▶ [Saved entries]:

--------------------------------------------------

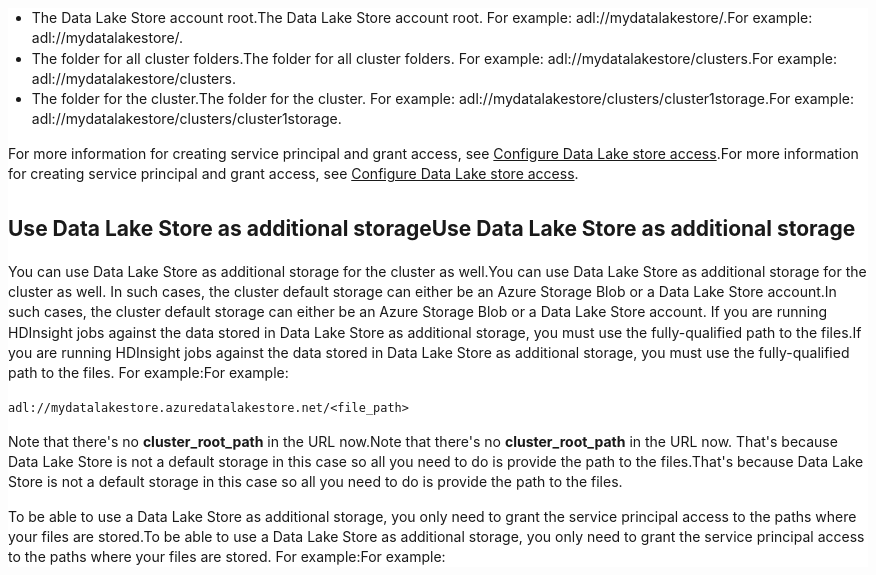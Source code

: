 - <span data-ttu-id="05a1d-155">The Data Lake Store account root.</span><span class="sxs-lookup"><span data-stu-id="05a1d-155">The Data Lake Store account root.</span></span>  <span data-ttu-id="05a1d-156">For example: adl://mydatalakestore/.</span><span class="sxs-lookup"><span data-stu-id="05a1d-156">For example: adl://mydatalakestore/.</span></span>
- <span data-ttu-id="05a1d-157">The folder for all cluster folders.</span><span class="sxs-lookup"><span data-stu-id="05a1d-157">The folder for all cluster folders.</span></span>  <span data-ttu-id="05a1d-158">For example: adl://mydatalakestore/clusters.</span><span class="sxs-lookup"><span data-stu-id="05a1d-158">For example: adl://mydatalakestore/clusters.</span></span>
- <span data-ttu-id="05a1d-159">The folder for the cluster.</span><span class="sxs-lookup"><span data-stu-id="05a1d-159">The folder for the cluster.</span></span>  <span data-ttu-id="05a1d-160">For example: adl://mydatalakestore/clusters/cluster1storage.</span><span class="sxs-lookup"><span data-stu-id="05a1d-160">For example: adl://mydatalakestore/clusters/cluster1storage.</span></span>

<span data-ttu-id="05a1d-161">For more information for creating service principal and grant access, see [Configure Data Lake store access](#configure-data-lake-store-access).</span><span class="sxs-lookup"><span data-stu-id="05a1d-161">For more information for creating service principal and grant access, see [Configure Data Lake store access](#configure-data-lake-store-access).</span></span>


## <a name="use-data-lake-store-as-additional-storage"></a><span data-ttu-id="05a1d-162">Use Data Lake Store as additional storage</span><span class="sxs-lookup"><span data-stu-id="05a1d-162">Use Data Lake Store as additional storage</span></span>

<span data-ttu-id="05a1d-163">You can use Data Lake Store as additional storage for the cluster as well.</span><span class="sxs-lookup"><span data-stu-id="05a1d-163">You can use Data Lake Store as additional storage for the cluster as well.</span></span> <span data-ttu-id="05a1d-164">In such cases, the cluster default storage can either be an Azure Storage Blob or a Data Lake Store account.</span><span class="sxs-lookup"><span data-stu-id="05a1d-164">In such cases, the cluster default storage can either be an Azure Storage Blob or a Data Lake Store account.</span></span> <span data-ttu-id="05a1d-165">If you are running HDInsight jobs against the data stored in Data Lake Store as additional storage, you must use the fully-qualified path to the files.</span><span class="sxs-lookup"><span data-stu-id="05a1d-165">If you are running HDInsight jobs against the data stored in Data Lake Store as additional storage, you must use the fully-qualified path to the files.</span></span> <span data-ttu-id="05a1d-166">For example:</span><span class="sxs-lookup"><span data-stu-id="05a1d-166">For example:</span></span>

    adl://mydatalakestore.azuredatalakestore.net/<file_path>

<span data-ttu-id="05a1d-167">Note that there's no **cluster_root_path** in the URL now.</span><span class="sxs-lookup"><span data-stu-id="05a1d-167">Note that there's no **cluster_root_path** in the URL now.</span></span> <span data-ttu-id="05a1d-168">That's because Data Lake Store is not a default storage in this case so all you need to do is provide the path to the files.</span><span class="sxs-lookup"><span data-stu-id="05a1d-168">That's because Data Lake Store is not a default storage in this case so all you need to do is provide the path to the files.</span></span>

<span data-ttu-id="05a1d-169">To be able to use a Data Lake Store as additional storage, you only need to grant the service principal access to the paths where your files are stored.</span><span class="sxs-lookup"><span data-stu-id="05a1d-169">To be able to use a Data Lake Store as additional storage, you only need to grant the service principal access to the paths where your files are stored.</span></span>  <span data-ttu-id="05a1d-170">For example:</span><span class="sxs-lookup"><span data-stu-id="05a1d-170">For example:</span></span>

--------------------------------------------------

▶ [ASSIGNED TASK]:
Print the records above word for word, omitting any picture they contain.

▶ [SOLUTION TO THIS EXERCISE]:
Source code

: - <span data-ttu-id="05a1d-155">The Data Lake Store account root.</span><span class="sxs-lookup"><span data-stu-id="05a1d-155">The Data Lake Store account root.</span></span>  <span data-ttu-id="05a1d-156">For example: adl://mydatalakestore/.</span><span class="sxs-lookup"><span data-stu-id="05a1d-156">For example: adl://mydatalakestore/.</span></span>
- <span data-ttu-id="05a1d-157">The folder for all cluster folders.</span><span class="sxs-lookup"><span data-stu-id="05a1d-157">The folder for all cluster folders.</span></span>  <span data-ttu-id="05a1d-158">For example: adl://mydatalakestore/clusters.</span><span class="sxs-lookup"><span data-stu-id="05a1d-158">For example: adl://mydatalakestore/clusters.</span></span>
- <span data-ttu-id="05a1d-159">The folder for the cluster.</span><span class="sxs-lookup"><span data-stu-id="05a1d-159">The folder for the cluster.</span></span>  <span data-ttu-id="05a1d-160">For example: adl://mydatalakestore/clusters/cluster1storage.</span><span class="sxs-lookup"><span data-stu-id="05a1d-160">For example: adl://mydatalakestore/clusters/cluster1storage.</span></span>

<span data-ttu-id="05a1d-161">For more information for creating service principal and grant access, see [Configure Data Lake store access](#configure-data-lake-store-access).</span><span class="sxs-lookup"><span data-stu-id="05a1d-161">For more information for creating service principal and grant access, see [Configure Data Lake store access](#configure-data-lake-store-access).</span></span>


## <a name="use-data-lake-store-as-additional-storage"></a><span data-ttu-id="05a1d-162">Use Data Lake Store as additional storage</span><span class="sxs-lookup"><span data-stu-id="05a1d-162">Use Data Lake Store as additional storage</span></span>

<span data-ttu-id="05a1d-163">You can use Data Lake Store as additional storage for the cluster as well.</span><span class="sxs-lookup"><span data-stu-id="05a1d-163">You can use Data Lake Store as additional storage for the cluster as well.</span></span> <span data-ttu-id="05a1d-164">In such cases, the cluster default storage can either be an Azure Storage Blob or a Data Lake Store account.</span><span class="sxs-lookup"><span data-stu-id="05a1d-164">In such cases, the cluster default storage can either be an Azure Storage Blob or a Data Lake Store account.</span></span> <span data-ttu-id="05a1d-165">If you are running HDInsight jobs against the data stored in Data Lake Store as additional storage, you must use the fully-qualified path to the files.</span><span class="sxs-lookup"><span data-stu-id="05a1d-165">If you are running HDInsight jobs against the data stored in Data Lake Store as additional storage, you must use the fully-qualified path to the files.</span></span> <span data-ttu-id="05a1d-166">For example:</span><span class="sxs-lookup"><span data-stu-id="05a1d-166">For example:</span></span>

    adl://mydatalakestore.azuredatalakestore.net/<file_path>

<span data-ttu-id="05a1d-167">Note that there's no **cluster_root_path** in the URL now.</span><span class="sxs-lookup"><span data-stu-id="05a1d-167">Note that there's no **cluster_root_path** in the URL now.</span></span> <span data-ttu-id="05a1d-168">That's because Data Lake Store is not a default storage in this case so all you need to do is provide the path to the files.</span><span class="sxs-lookup"><span data-stu-id="05a1d-168">That's because Data Lake Store is not a default storage in this case so all you need to do is provide the path to the files.</span></span>

<span data-ttu-id="05a1d-169">To be able to use a Data Lake Store as additional storage, you only need to grant the service principal access to the paths where your files are stored.</span><span class="sxs-lookup"><span data-stu-id="05a1d-169">To be able to use a Data Lake Store as additional storage, you only need to grant the service principal access to the paths where your files are stored.</span></span>  <span data-ttu-id="05a1d-170">For example:</span><span class="sxs-lookup"><span data-stu-id="05a1d-170">For example:</span></span>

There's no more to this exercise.